From the misdemeanours of celebrities to multinational corporations, tax liability, avoidance and evasion has been big news over the past 12 months. Furthermore, with public purse strings so tightly stretched, HM Revenue & Customs has come under increasing pressure from the government to raise more tax revenue. The organisation has been set the ambitious target of collecting an additional £7bn a year in tax by 2014/15 – whilst also looking to reduce running costs by £995m annually.
Meeting stringent targets
It’s a tall order, and as a result, HMRC has launched range of rigorous tax enquiry initiatives to achieve their target. In a world where tax regulations change regularly, small and medium sized businesses need to be aware of these initiatives and how they could affect their finances. In fact, the SME sector has been specifically identified as an area of focus. This is because around half of the estimated £35bn tax gap (the difference between the amount of tax HMRC think should be collected and the amount actually gathered in) is attributable to small and medium sized businesses.
So what are the measures that HMRC is employing to meet their target?
1. The tax office has recruited an additional 2,500 compliance officers who are tasked with enquiring into taxpayers’ affairs from VAT through to PAYE and Corporation Tax. All officers are authorised to use all the HMRC powers.
2. HMRC will conduct around 20,000 Business Record Checks (BRC) during 2013, looking at all tax records including NIC expenses, Corporation Tax, VAT and PAYE. This means that some businesses may need to tighten up their practices, keeping all receipts etc. and ensuring that records are detailed and up to date.
Specifically targeting SMEs, BRCs are either carried out remotely and/or by undertaking a visit to make sure that businesses are keeping ‘adequate and accurate’ records. In 2011, HMRC estimated that around 40% of SMEs were keeping inadequate tax records whilst an estimated 12% of the businesses selected for BRCs are predicted to fail their audit in 2013.

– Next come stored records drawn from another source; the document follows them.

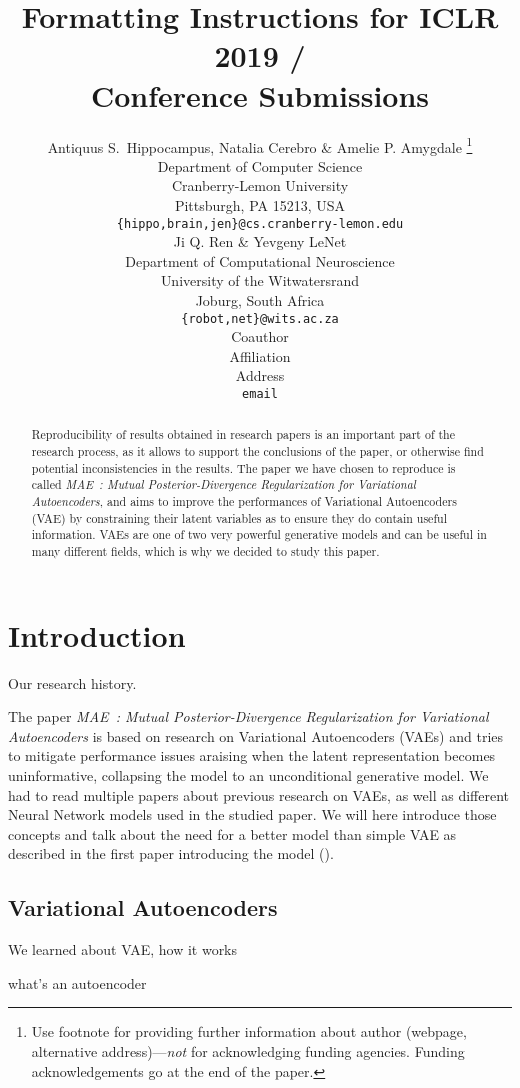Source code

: \documentclass{article} %
\title{Formatting Instructions for ICLR 2019 / \\ Conference Submissions}
\author{Antiquus S.~Hippocampus, Natalia Cerebro \& Amelie P. Amygdale \thanks{ Use footnote for providing further information
about author (webpage, alternative address)---\emph{not} for acknowledging
funding agencies.  Funding acknowledgements go at the end of the paper.} \\
Department of Computer Science\\
Cranberry-Lemon University\\
Pittsburgh, PA 15213, USA \\
\texttt{\{hippo,brain,jen\}@cs.cranberry-lemon.edu} \\
\And
Ji Q. Ren \& Yevgeny LeNet \\
Department of Computational Neuroscience \\
University of the Witwatersrand \\
Joburg, South Africa \\
\texttt{\{robot,net\}@wits.ac.za} \\
\AND
Coauthor \\
Affiliation \\
Address \\
\texttt{email}
}
\begin{document}
\maketitle

\begin{abstract}
Reproducibility of results obtained in research papers is an important part of
the research process, as it allows to support the conclusions of the paper, or
otherwise find potential inconsistencies in the results. The paper we have
chosen to reproduce is called \textit{MAE~: Mutual Posterior-Divergence
  Regularization for Variational Autoencoders}, and aims to improve the
performances of Variational Autoencoders (VAE) by constraining their latent
variables as to ensure they do contain useful information. VAEs are one of two
very powerful generative models and can be useful in many different fields,
which is why we decided to study this paper.
\end{abstract}

\section {Introduction} %
Our research history.

The paper \textit{MAE~: Mutual Posterior-Divergence Regularization for Variational
Autoencoders} is based on research on Variational Autoencoders (VAEs) and tries
to mitigate performance issues araising when the latent representation becomes
uninformative, collapsing the model to an unconditional generative model. We had
to read multiple papers about previous research on VAEs, as well as different
Neural Network models used in the studied paper. We will here introduce those
concepts and talk about the need for a better model than simple VAE as described
in the first paper introducing the model (\citet{vae}).

\subsection {Variational Autoencoders}
We learned about VAE, how it works

what's an autoencoder
\end{document}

3. A total of 42 HMRC taskforces have been launched since 20l1. The taskforces are specialist teams that visit traders to examine their records and carry out other investigations. Teams usually focus on certain high risk trade sectors and specific geographical locations. For example, six task forces which were launched in May 2012 had the brief of looking at:
• Indoor and outdoor markets in London
• Taxi firms in Yorkshire and the East Midlands
• Property rentals in East Anglia, London, Yorkshire and the North East
• Restaurants in the Midlands
4. Tax amnesties have been part of HMRC’s strategy in the past, but the most recent amnesty has targeted, amongst other areas, businesses and the self-employed who are failing to accurately charge VAT (chargeable by any company with turnover in excess of £77,000). Those who come forward will have to pay any tax owed, plus 3pc annual interest from the due date. They may also be charged a minor penalty – which is substantially larger for those who fail to make a voluntary disclosure.

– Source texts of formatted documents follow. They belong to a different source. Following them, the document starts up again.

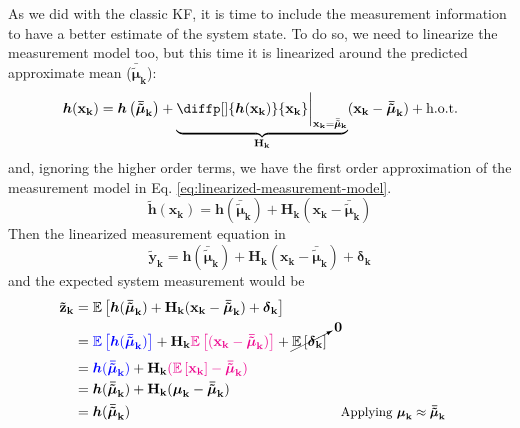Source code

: \documentclass[12pt]{article}
\newcommand{\bvec}[1]{\boldsymbol{\mathbf{#1}}} %
\newcommand{\mat}[1]{\boldsymbol{\mathbf{#1}}}
\newcommand{\brac}[1]{\left[#1\right]} %
\newcommand{\parentheses}[1]{\left(#1\right)}
\newcommand{\mb}[1]{{\boldsymbol{#1}}} %
\newcommand{\expv}[1]{\mathbb{E}\brac{#1}} %
\newcommand{\hot}{\text{h.o.t.}}
\newcommand{\blue}[1]{\color{blue}#1\color{black}}
\newcommand{\magenta}[1]{\color{magenta}#1\color{black}}
\begin{document}
As we did with the classic KF, it is time to include the measurement information to have a better estimate of the system state. To do so, we need to linearize the measurement model too, but this time it is linearized around the predicted approximate mean ($\mb{\bar{\tilde{\mu}}}_\mathbf{k}$):
\begin{equation*}
    \mb{h}(\bvec{x_k}) = \mb{h}\parentheses{\mb{\bar{\tilde{\mu}}}_\mathbf{k}} + \underbrace{\diffp[]{\mb{h}(\bvec{x_k})}{\bvec{x_{k}}} \bigg\lvert_{\bvec{x_k}=\bar{\mb{\tilde{\mu}}}_\mathbf{k}}}_{\mat{H_k}} (\bvec{x_k} - \mb{\bar{\tilde{\mu}}}_\mathbf{k}) + \hot
\end{equation*}
and, ignoring the higher order terms, we have the first order approximation of the measurement model in Eq. \ref{eq:linearized-measurement-model}.
\begin{equation}
    \mb{\tilde{h}}(\bvec{x_k}) = \mb{h}(\mb{\bar{\tilde\mu}}_\mathbf{k}) + \mat{H_k} (\bvec{x_k} - \mb{\bar{\tilde\mu}}_\mathbf{k})
    \label{eq:linearized-measurement-model} 
\end{equation}
Then the linearized measurement equation in
\begin{equation}
    \bvec{\tilde{y}_k} = \mb{h}(\mb{\bar{\tilde\mu}}_\mathbf{k}) + \mat{H_k}(\bvec{x_k} - \mb{\bar{\tilde{\mu}}}_\mathbf{k}) + \mb{\delta}_\mathbf{k}
\end{equation}
and the expected system measurement would be
\begin{equation}
\begin{aligned}
    \bvec{\tilde{z}_k} &= \expv{\mb{h}(\mb{\bar{\tilde\mu}}_\mathbf{k}) + \mat{H_k}(\bvec{x_k} - \mb{\bar{\tilde{\mu}}}_\mathbf{k}) + \mb{\delta}_\mathbf{k}}\\
    &= \blue{\expv{\mb{h}(\mb{\bar{\tilde\mu}}_\mathbf{k})}} + \mat{H_k}\magenta{\expv{(\bvec{x_k} - \mb{\bar{\tilde{\mu}}}_\mathbf{k})}} + \cancelto{\mat{0}}{\expv{\mb{\delta}_\mathbf{k}}}\\
    &= \blue{\mb{h}(\mb{\bar{\tilde\mu}}_\mathbf{k})} + \mat{H_k}\magenta{(\expv{\bvec{x_k}} - \mb{\bar{\tilde{\mu}}}_\mathbf{k})}\\
    &= \mb{h}(\mb{\bar{\tilde\mu}}_\mathbf{k}) + \mat{H_k}(\mb{\mu}_\mathbf{k} - \mb{\bar{\tilde{\mu}}}_\mathbf{k})\\
    &= \mb{h}(\mb{\bar{\tilde\mu}}_\mathbf{k}) && \small\text{Applying $\mb{\mu}_\mathbf{k} \approx \mb{\bar{\tilde{\mu}}}_\mathbf{k}$}
\end{aligned}
\end{equation}
\end{document}
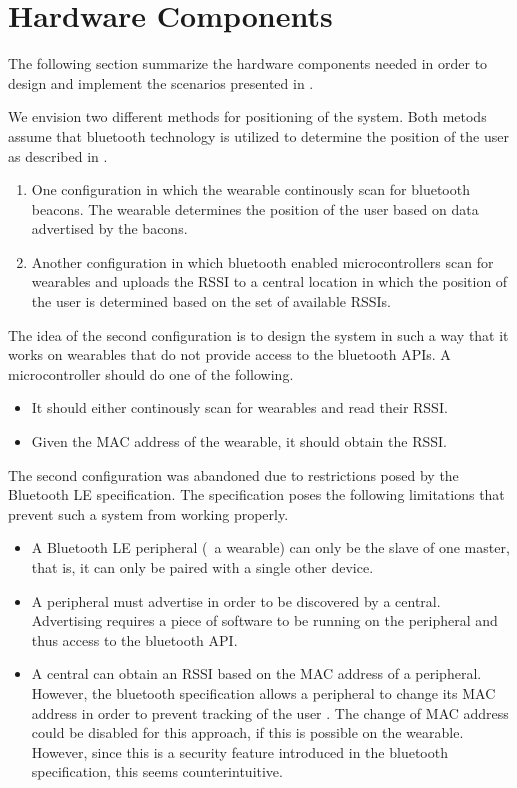 \section{Hardware Components}
\label{sec:analysis:system-components}

The following section summarize the hardware components needed in order to design and implement the scenarios presented in .

We envision two different methods for positioning of the system. Both metods assume that bluetooth technology is utilized to determine the position of the user as described in .

\begin{enumerate}
\item One configuration in which the wearable continously scan for bluetooth beacons. The wearable determines the position of the user based on data advertised by the bacons.
\item Another configuration in which bluetooth enabled microcontrollers scan for wearables and uploads the RSSI to a central location in which the position of the user is determined based on the set of available RSSIs.
\end{enumerate}

The idea of the second configuration is to design the system in such a way that it works on wearables that do not provide access to the bluetooth APIs. A microcontroller should do one of the following.

\begin{itemize}
\item It should either continously scan for wearables and read their RSSI.
\item Given the MAC address of the wearable, it should obtain the RSSI.
\end{itemize}

The second configuration was abandoned due to restrictions posed by the Bluetooth LE specification. The specification poses the following limitations that prevent such a system from working properly.

\begin{itemize}
\item A Bluetooth LE peripheral (\eg~a wearable) can only be the slave of one master, that is, it can only be paired with a single other device.
\item A peripheral must advertise in order to be discovered by a central. Advertising requires a piece of software to be running on the peripheral and thus access to the bluetooth API.
\item A central can obtain an RSSI based on the MAC address of a peripheral. However, the bluetooth specification allows a peripheral to change its MAC address in order to prevent tracking of the user \cite[p.~91]{bluetooth2010bluetooth_vol_1}. The change of MAC address could be disabled for this approach, if this is possible on the wearable. However, since this is a security feature introduced in the bluetooth specification, this seems counterintuitive.
\end{itemize}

5. HMRC has a huge database which contains information that is used to carry out risk assessments, identifying which taxpayers to target for further investigation. In addition, information supplied by a range of organisations, including banks and the Land Registry, is also used to determine subjects for enquiry.

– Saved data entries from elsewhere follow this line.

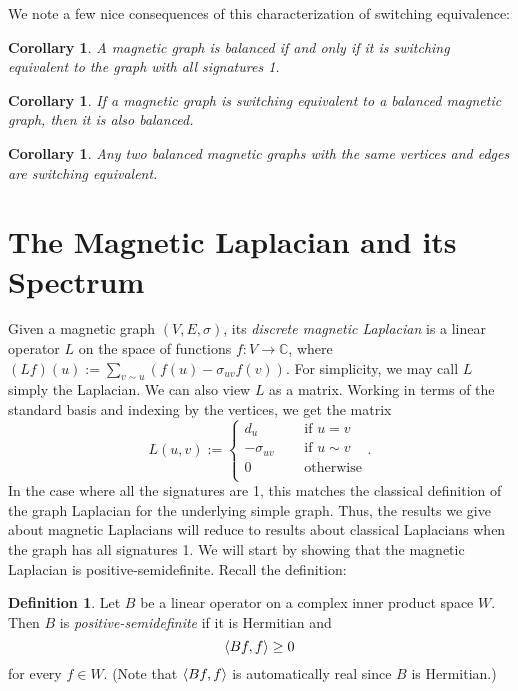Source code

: \documentclass{article}
\newtheorem{corollary}[thm]{Corollary}
\theoremstyle{definition}
\newtheorem{defn}[thm]{Definition}
\newcommand{\C}{\mathbb C}
\DeclarePairedDelimiter\inner{\langle}{\rangle}
\begin{document}
We note a few nice consequences of this characterization of switching equivalence:

\begin{corollary}\label{balanced iff switching equivalent to simple graph}
    A magnetic graph is balanced if and only if it is switching equivalent to the graph with all signatures 1.
\end{corollary}

\begin{corollary}
    If a magnetic graph is switching equivalent to a balanced magnetic graph, then it is also balanced.  
\end{corollary}

\begin{corollary}
    Any two balanced magnetic graphs with the same vertices and edges are switching equivalent. 
\end{corollary}

\section{The Magnetic Laplacian and its Spectrum}

Given a magnetic graph $(V, E, \sigma)$, its \textit{discrete magnetic Laplacian} is a linear operator $L$ on the space of functions $f: V \rightarrow \C$, where $(L f)(u) := \sum_{v \sim u} (f(u) - \sigma_{uv} f(v))$. For simplicity, we may call $L$ simply the Laplacian. We can also view $L$ as a matrix. Working in terms of the standard basis and indexing by the vertices, we get the matrix 
$$
L(u, v) := 
\begin{cases}
d_u \quad & \mbox{ if $u = v$} \\
-\sigma_{uv} \quad & \mbox{ if $u \sim v$} \\
0 \quad & \mbox{ otherwise} \\
\end{cases}.
$$
In the case where all the signatures are 1, this matches the classical definition of the graph Laplacian for the underlying simple graph. Thus, the results we give about magnetic Laplacians will reduce to results about classical Laplacians when the graph has all signatures 1. We will start by showing that the magnetic Laplacian is positive-semidefinite. Recall the definition:

\begin{defn}
    Let $B$ be a linear operator on a complex inner product space $W$. Then $B$ is \textit{positive-semidefinite} if it is Hermitian and $$\inner*{ Bf, f } \geq 0$$ for every $f \in W$. (Note that $\inner*{ Bf, f }$ is automatically real since $B$ is Hermitian.)
\end{defn}
\end{document}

Set against the measures to raise revenue are cost cutting initiatives which have raised questions over HMRC’s ability to deal with queries and communicate with businesses and individuals. For example, HMRC will be closing all of its 281 enquiry centres in 2014, replacing the centres with a telephone and online service as well as site/home visits. This move will save the tax office an estimated £13m annually, but has been criticised by many, including the Association of Chartered Certified Accountants (ACCA), as the effect may be a withdrawal of help at a time when people need it most in the face of increasingly stringent measures. Given the fact that HMRC has been criticised in the past by the Public Affairs Committee for its call handling efficiency (of the79 million calls received by the tax authority in 2011-2012, 20 million went unanswered), the closure of the centres is unlikely to increase public confidence.
Larger companies with extensive financial departments may be well versed in the tax office’s plans for increasing revenue, but it is the smaller businesses lacking in financial expertise that are most likely to be caught out. Unfortunately, they are also one of the main targets. Ultimately, the best way to ensure tax compliancy and avoid investigation is to get sound advice on tax planning and procedures – a well-informed accountancy partner is essential if the necessary expertise isn’t available in house. Some companies also consider tax fee protection insurance, which protects against defence fees incurred in the event of an HMRC enquiry, although this offers no protection where tax has been knowingly under-declared. What is clear is that SMEs need to get their tax affairs in order – or sooner or later, they may become the subject of an unwelcome tax enquiry.